Louis opened his presentation by urging us to stop stereotyping people in poverty – they are victims of society and should not be blamed. He shared his concerns about the growing pace of poverty in the last one and a half generations. In the past, people may have been in poverty but one’s wellbeing was considered good, whereas now the community as a whole is much more depressed. He argued that we don’t share the whānau time we used to through activities such as sitting around the table for dinner or doing the dishes together. Louis highlighted that poverty goes beyond the material – being hungry or homeless – and that ‘it extends to poverty of spirit, poverty of hope, poverty of opportunity and poverty of cultural identity’.
Louis discussed three themes: strengthening unions and protectionism, increasing regulatory control and making changes to the electoral system.
He acknowledged that many might see the first two themes as going backwards but he said ‘we need to go backwards to where we were 30-40 years ago, to improve the quality of our life back to grassroots.’ He outlined the negative impact that weakening unions through statutory reform has had on workers.
Louis then turned to companies and their paradigm shift from employer and employee to contractor and subcontractor: companies solely focus on profit, not people. The culture of subcontracting is to avoid paying an hourly wage. Examples include farming, fruit and fishing industries hiring migrants as subcontractors.

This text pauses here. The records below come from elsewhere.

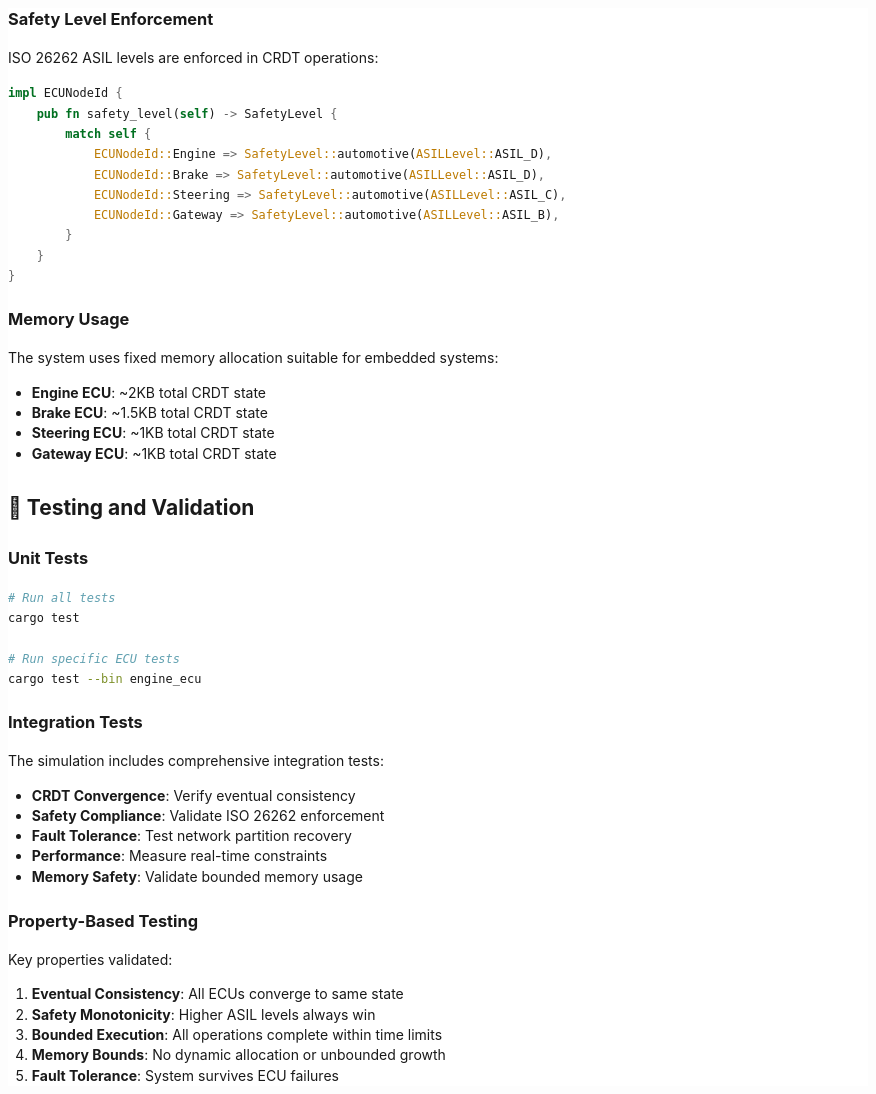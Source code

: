 ### Safety Level Enforcement

ISO 26262 ASIL levels are enforced in CRDT operations:

```rust
impl ECUNodeId {
    pub fn safety_level(self) -> SafetyLevel {
        match self {
            ECUNodeId::Engine => SafetyLevel::automotive(ASILLevel::ASIL_D),
            ECUNodeId::Brake => SafetyLevel::automotive(ASILLevel::ASIL_D),
            ECUNodeId::Steering => SafetyLevel::automotive(ASILLevel::ASIL_C),
            ECUNodeId::Gateway => SafetyLevel::automotive(ASILLevel::ASIL_B),
        }
    }
}
```

### Memory Usage

The system uses fixed memory allocation suitable for embedded systems:

- **Engine ECU**: ~2KB total CRDT state
- **Brake ECU**: ~1.5KB total CRDT state  
- **Steering ECU**: ~1KB total CRDT state
- **Gateway ECU**: ~1KB total CRDT state

## 🧪 Testing and Validation

### Unit Tests

```bash
# Run all tests
cargo test

# Run specific ECU tests
cargo test --bin engine_ecu
```

### Integration Tests

The simulation includes comprehensive integration tests:

- **CRDT Convergence**: Verify eventual consistency
- **Safety Compliance**: Validate ISO 26262 enforcement
- **Fault Tolerance**: Test network partition recovery
- **Performance**: Measure real-time constraints
- **Memory Safety**: Validate bounded memory usage

### Property-Based Testing

Key properties validated:

1. **Eventual Consistency**: All ECUs converge to same state
2. **Safety Monotonicity**: Higher ASIL levels always win
3. **Bounded Execution**: All operations complete within time limits
4. **Memory Bounds**: No dynamic allocation or unbounded growth
5. **Fault Tolerance**: System survives ECU failures
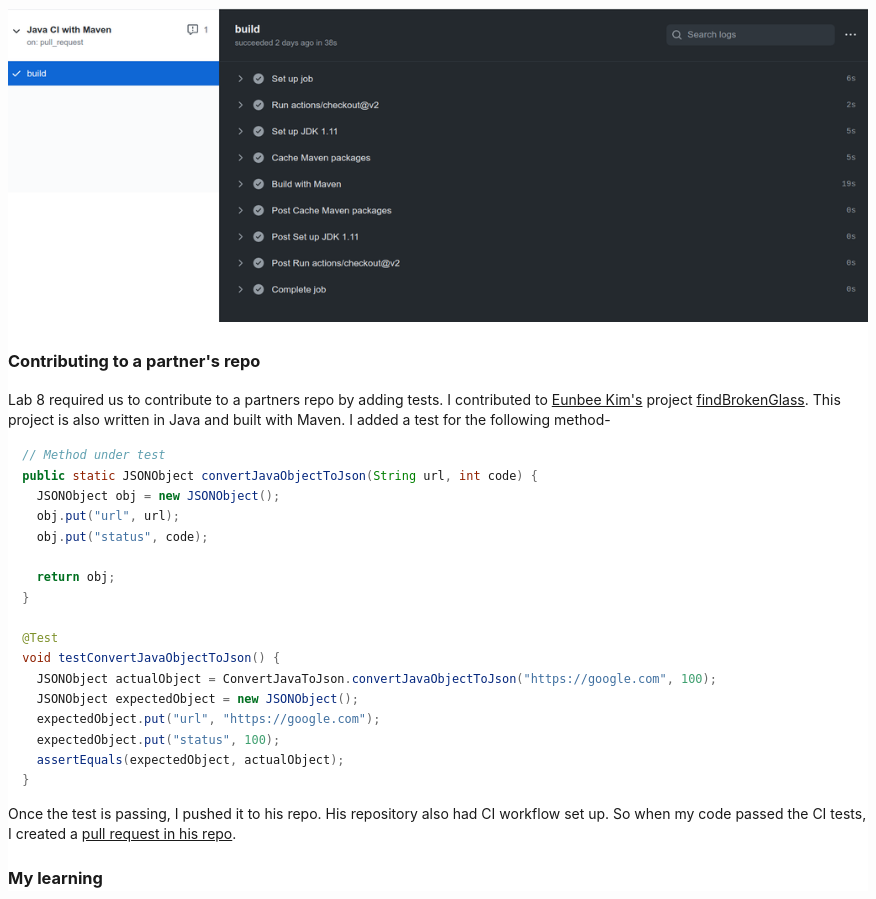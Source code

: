 ![GitHub Actions](./gitHubActions.png)

### Contributing to a partner's repo

Lab 8 required us to contribute to a partners repo by adding tests. I
contributed to [Eunbee Kim's](https://github.com/eunbeek) project
[findBrokenGlass](https://github.com/eunbeek/findBrokenGlass). This project is
also written in Java and built with Maven. I added a test for the following
method-

```java
  // Method under test
  public static JSONObject convertJavaObjectToJson(String url, int code) {
    JSONObject obj = new JSONObject();
    obj.put("url", url);
    obj.put("status", code);

    return obj;
  }

  @Test
  void testConvertJavaObjectToJson() {
    JSONObject actualObject = ConvertJavaToJson.convertJavaObjectToJson("https://google.com", 100);
    JSONObject expectedObject = new JSONObject();
    expectedObject.put("url", "https://google.com");
    expectedObject.put("status", 100);
    assertEquals(expectedObject, actualObject);
  }

```

Once the test is passing, I pushed it to his repo. His repository also had CI
workflow set up. So when my code passed the CI tests, I created a [pull request
in his repo](https://github.com/eunbeek/findBrokenGlass/pull/20).

### My learning

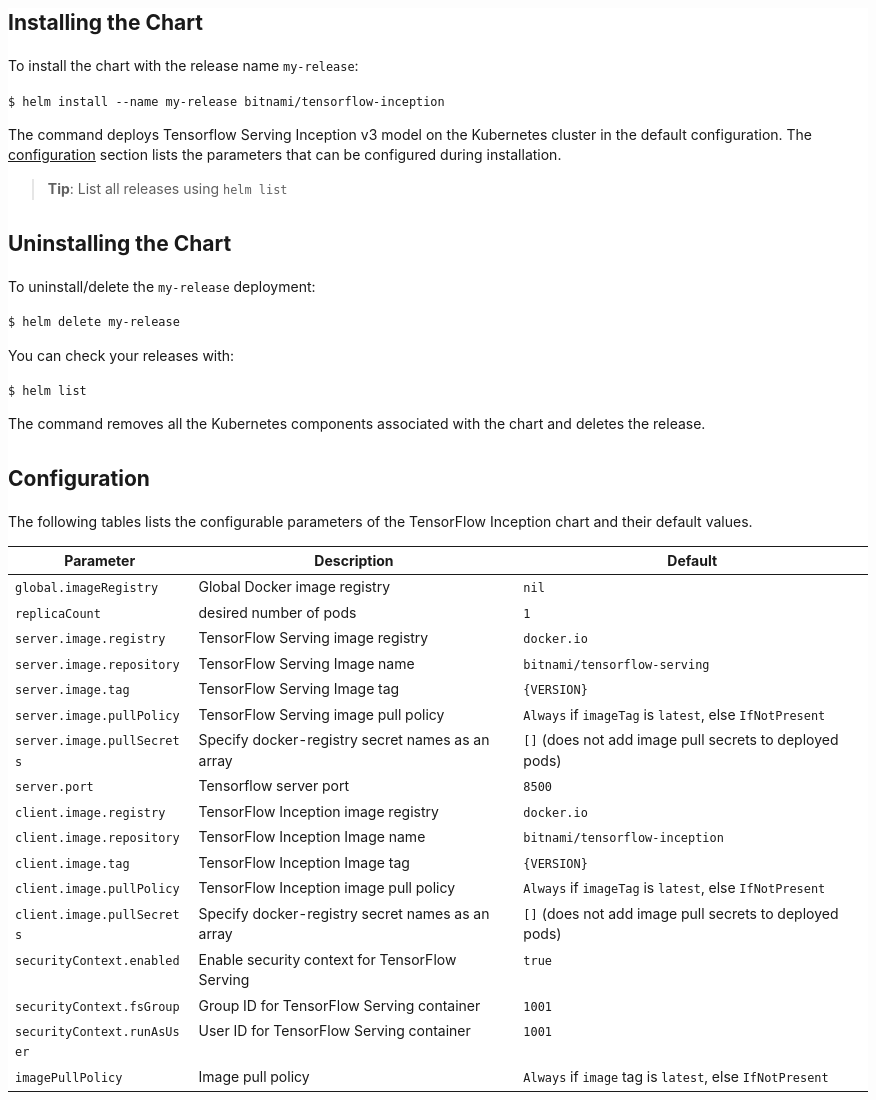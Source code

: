 ## Installing the Chart

To install the chart with the release name `my-release`:

```console
$ helm install --name my-release bitnami/tensorflow-inception
```

The command deploys Tensorflow Serving Inception v3 model on the Kubernetes cluster in the default configuration. The [configuration](#configuration) section lists the parameters that can be configured during installation.

> **Tip**: List all releases using `helm list`

## Uninstalling the Chart

To uninstall/delete the `my-release` deployment:

```console
$ helm delete my-release
```

You can check your releases with:

```console
$ helm list
```

The command removes all the Kubernetes components associated with the chart and deletes the release.

## Configuration

The following tables lists the configurable parameters of the TensorFlow Inception chart and their default values.

| Parameter                   | Description                                      | Default                                                      |
| --------------------------- | ------------------------------------------------ | ------------------------------------------------------------ |
| `global.imageRegistry`      | Global Docker image registry                     | `nil`                                                        |
| `replicaCount`              | desired number of pods                           | `1`                                                          |
| `server.image.registry`     | TensorFlow Serving image registry                | `docker.io`                                                  |
| `server.image.repository`   | TensorFlow Serving Image name                    | `bitnami/tensorflow-serving`                                 |
| `server.image.tag`          | TensorFlow Serving Image tag                     | `{VERSION}`                                                  |
| `server.image.pullPolicy`   | TensorFlow Serving image pull policy             | `Always` if `imageTag` is `latest`, else `IfNotPresent`      |
| `server.image.pullSecrets`  | Specify docker-registry secret names as an array | `[]` (does not add image pull secrets to deployed pods)      |
| `server.port`               | Tensorflow server port                           | `8500`                                                       |
| `client.image.registry`     | TensorFlow Inception image registry              | `docker.io`                                                  |
| `client.image.repository`   | TensorFlow Inception Image name                  | `bitnami/tensorflow-inception`                               |
| `client.image.tag`          | TensorFlow Inception Image tag                   | `{VERSION}`                                                  |
| `client.image.pullPolicy`   | TensorFlow Inception image pull policy           | `Always` if `imageTag` is `latest`, else `IfNotPresent`      |
| `client.image.pullSecrets`  | Specify docker-registry secret names as an array | `[]` (does not add image pull secrets to deployed pods)      |
| `securityContext.enabled`   | Enable security context for TensorFlow Serving   | `true`                                                       |
| `securityContext.fsGroup`   | Group ID for TensorFlow Serving container        | `1001`                                                       |
| `securityContext.runAsUser` | User ID for TensorFlow Serving container         | `1001`                                                       |
| `imagePullPolicy`           | Image pull policy                                | `Always` if `image` tag is `latest`, else `IfNotPresent`     |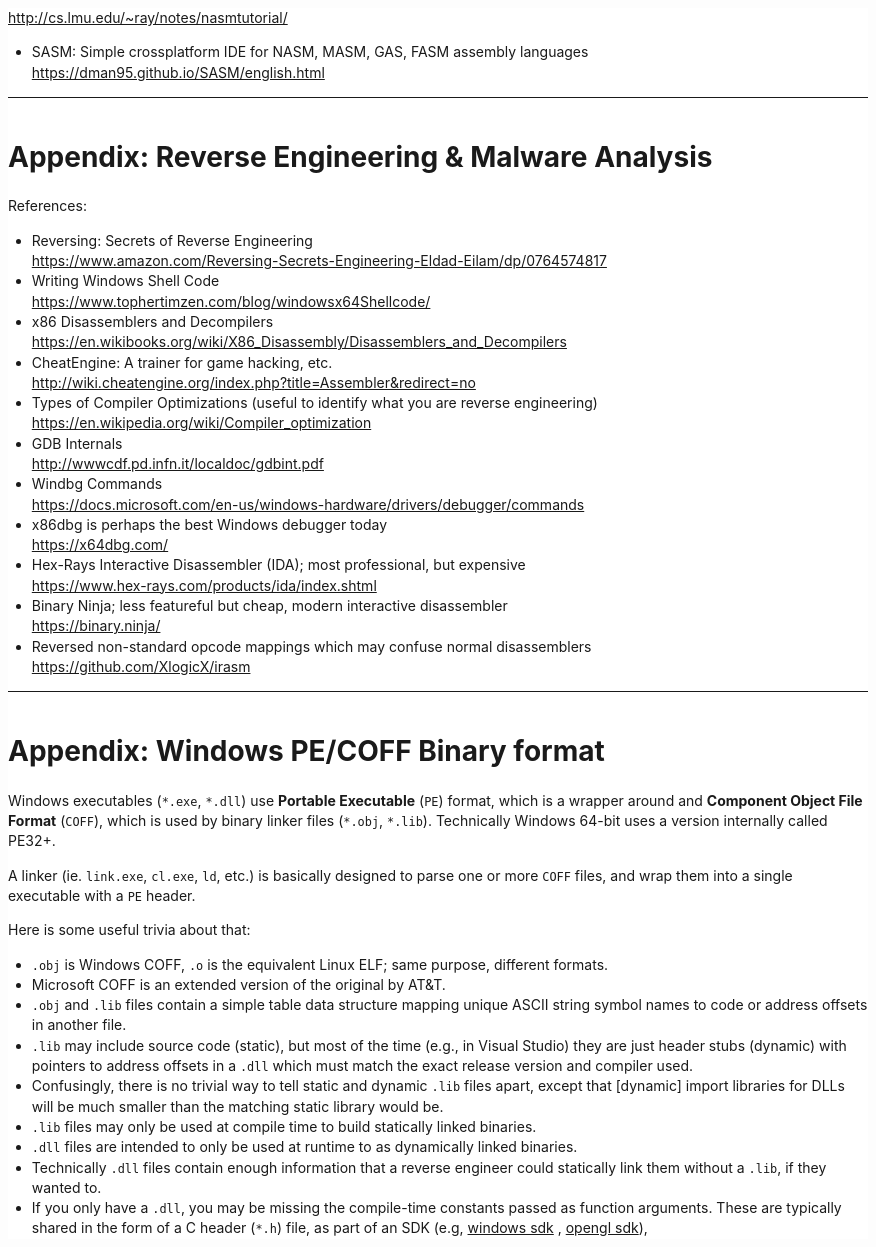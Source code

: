   http://cs.lmu.edu/~ray/notes/nasmtutorial/
- SASM: Simple crossplatform IDE for NASM, MASM, GAS, FASM assembly languages  
  https://dman95.github.io/SASM/english.html

---

# Appendix: Reverse Engineering & Malware Analysis

References:
- Reversing: Secrets of Reverse Engineering  
  https://www.amazon.com/Reversing-Secrets-Engineering-Eldad-Eilam/dp/0764574817
- Writing Windows Shell Code  
  https://www.tophertimzen.com/blog/windowsx64Shellcode/
- x86 Disassemblers and Decompilers  
  https://en.wikibooks.org/wiki/X86_Disassembly/Disassemblers_and_Decompilers
- CheatEngine: A trainer for game hacking, etc.  
  http://wiki.cheatengine.org/index.php?title=Assembler&redirect=no
- Types of Compiler Optimizations (useful to identify what you are reverse engineering)  
  https://en.wikipedia.org/wiki/Compiler_optimization
- GDB Internals  
  http://wwwcdf.pd.infn.it/localdoc/gdbint.pdf
- Windbg Commands  
  https://docs.microsoft.com/en-us/windows-hardware/drivers/debugger/commands
- x86dbg is perhaps the best Windows debugger today  
  https://x64dbg.com/
- Hex-Rays Interactive Disassembler (IDA); most professional, but expensive  
  https://www.hex-rays.com/products/ida/index.shtml
- Binary Ninja; less featureful but cheap, modern interactive disassembler  
  https://binary.ninja/
- Reversed non-standard opcode mappings which may confuse normal disassemblers  
  https://github.com/XlogicX/irasm

---

# Appendix: Windows PE/COFF Binary format

Windows executables (`*.exe`, `*.dll`) use **Portable Executable** (`PE`) format,
which is a wrapper around and **Component Object File Format** (`COFF`), which is
used by binary linker files (`*.obj`, `*.lib`). Technically Windows 64-bit uses
a version internally called PE32+.

A linker (ie. `link.exe`, `cl.exe`, `ld`, etc.) is basically designed to parse one
or more `COFF` files, and wrap them into a single executable with a `PE` header.

Here is some useful trivia about that:
- `.obj` is Windows COFF, `.o` is the equivalent Linux ELF; same purpose, different formats.
- Microsoft COFF is an extended version of the original by AT&T.
- `.obj` and `.lib` files contain a simple table data structure mapping
  unique ASCII string symbol names to code or address offsets in another file.
- `.lib` may include source code (static), but most of the time (e.g., in Visual Studio)
  they are just header stubs (dynamic) with pointers to address offsets in a `.dll` which must
  match the exact release version and compiler used.
- Confusingly, there is no trivial way to tell static and dynamic `.lib` files apart,
  except that [dynamic] import libraries for DLLs will be much smaller than the
  matching static library would be.
- `.lib` files may only be used at compile time to build statically linked binaries.
- `.dll` files are intended to only be used at runtime to as dynamically linked binaries.
- Technically `.dll` files contain enough information that a reverse engineer could
  statically link them without a `.lib`, if they wanted to.
- If you only have a `.dll`, you may be missing the compile-time 
  constants passed as function arguments. These are typically shared in the form of
  a C header (`*.h`) file, as part of an SDK (e.g,
  [windows sdk](https://docs.microsoft.com/en-us/windows/desktop/winmsg/wm-destroy)
  , [opengl sdk](https://www.khronos.org/registry/OpenGL/api/GLES2/gl2.h)),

He then argued it doesn’t make sense that it is more expensive for us to buy New Zealand products than it is abroad – ‘something must be wrong’.
Louis shared his thoughts on the current electoral system and argued that we should remove party politics from local councils to prevent good initiatives that go against the party line from being rejected. Councils need to be concerned with community spirit. For example, people on community probation could be mowing lawns, painting houses and cleaning up to restore a sense of pride. Louis closed his presentation by calling for a fundamental change in how we think and asserting future discussions on tackling poverty in New Zealand need to continue focusing on wellbeing and quality of life.
About the TacklingPovertyNZ 2016 tour
The 2016 tour was a response to a 2015 three-day workshop that brought together 36 participants aged 18 to 25 representing a diverse range of backgrounds from throughout New Zealand. Participants found that ‘assuming that one solution will work everyone indicates a failure to address cultural disparities and injustices, and an ignorance of the diversity of our population’. The purpose of the 2016 tour was to build and share ideas on how to tackle poverty, come up with local solutions and connect like-minded people within communities.
The Rotorua workshop was one of six, along with workshops in Queenstown, Manawatu, Gisborne, Kaitaia and Kaikohe. A discussion paper for each area visited has been published on our website. These papers are specific to each community and together form a series showcasing insights from individuals who attended a one-day workshop in their local community.
To learn more about the tour, read Working Paper 2017/01 – TacklingPovertyNZ 2016 Tour: Methodology, results and observations here. This paper brings all the outputs from the six workshops together and aims to illustrate the diverse range of challenges and opportunities existing in communities.
In 2017 we would like to build on these findings. There was a lot to learn and digest, and we are still working through what this means in terms of public policy.